Task objective: Every entry should be duplicated verbatim, and no picture may appear in the copy.

Collected data:
____________

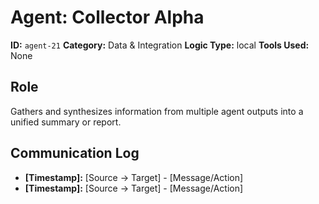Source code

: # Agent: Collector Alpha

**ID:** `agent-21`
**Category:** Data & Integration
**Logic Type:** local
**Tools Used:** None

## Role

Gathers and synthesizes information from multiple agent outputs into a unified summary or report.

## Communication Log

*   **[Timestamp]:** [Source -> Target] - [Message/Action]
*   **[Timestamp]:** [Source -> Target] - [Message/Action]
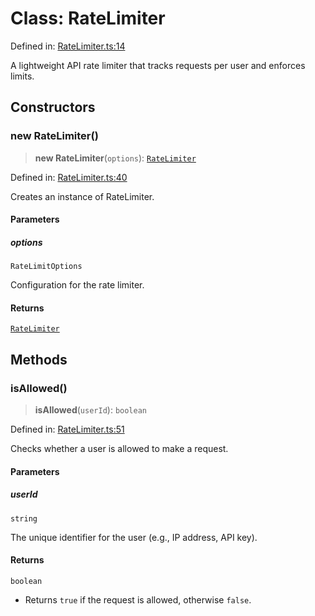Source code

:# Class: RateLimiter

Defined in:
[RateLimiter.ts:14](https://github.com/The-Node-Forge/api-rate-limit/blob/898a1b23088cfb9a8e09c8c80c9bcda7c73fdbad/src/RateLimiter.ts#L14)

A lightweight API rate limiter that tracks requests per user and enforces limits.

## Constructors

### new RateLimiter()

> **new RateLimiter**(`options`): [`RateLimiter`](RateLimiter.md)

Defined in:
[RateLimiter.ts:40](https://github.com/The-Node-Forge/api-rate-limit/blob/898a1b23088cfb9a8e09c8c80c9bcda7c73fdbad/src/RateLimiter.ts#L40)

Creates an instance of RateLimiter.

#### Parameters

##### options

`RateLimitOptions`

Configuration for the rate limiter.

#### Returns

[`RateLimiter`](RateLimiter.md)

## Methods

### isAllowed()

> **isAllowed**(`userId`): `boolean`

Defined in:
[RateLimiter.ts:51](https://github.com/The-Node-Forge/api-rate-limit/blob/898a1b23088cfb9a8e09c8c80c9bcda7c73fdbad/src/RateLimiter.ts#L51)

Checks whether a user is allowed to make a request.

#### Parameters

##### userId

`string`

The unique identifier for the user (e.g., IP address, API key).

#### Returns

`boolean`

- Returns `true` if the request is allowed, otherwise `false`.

____________

Problem solution:
Source code

: # Agent: Collector Alpha

**ID:** `agent-21`
**Category:** Data & Integration
**Logic Type:** local
**Tools Used:** None

## Role

Gathers and synthesizes information from multiple agent outputs into a unified summary or report.

## Communication Log

*   **[Timestamp]:** [Source -> Target] - [Message/Action]
*   **[Timestamp]:** [Source -> Target] - [Message/Action]
Source code

:# Class: RateLimiter

Defined in:
[RateLimiter.ts:14](https://github.com/The-Node-Forge/api-rate-limit/blob/898a1b23088cfb9a8e09c8c80c9bcda7c73fdbad/src/RateLimiter.ts#L14)

A lightweight API rate limiter that tracks requests per user and enforces limits.

## Constructors

### new RateLimiter()

> **new RateLimiter**(`options`): [`RateLimiter`](RateLimiter.md)

Defined in:
[RateLimiter.ts:40](https://github.com/The-Node-Forge/api-rate-limit/blob/898a1b23088cfb9a8e09c8c80c9bcda7c73fdbad/src/RateLimiter.ts#L40)

Creates an instance of RateLimiter.

#### Parameters

##### options

`RateLimitOptions`

Configuration for the rate limiter.

#### Returns

[`RateLimiter`](RateLimiter.md)

## Methods

### isAllowed()

> **isAllowed**(`userId`): `boolean`

Defined in:
[RateLimiter.ts:51](https://github.com/The-Node-Forge/api-rate-limit/blob/898a1b23088cfb9a8e09c8c80c9bcda7c73fdbad/src/RateLimiter.ts#L51)

Checks whether a user is allowed to make a request.

#### Parameters

##### userId

`string`

The unique identifier for the user (e.g., IP address, API key).

#### Returns

`boolean`

- Returns `true` if the request is allowed, otherwise `false`.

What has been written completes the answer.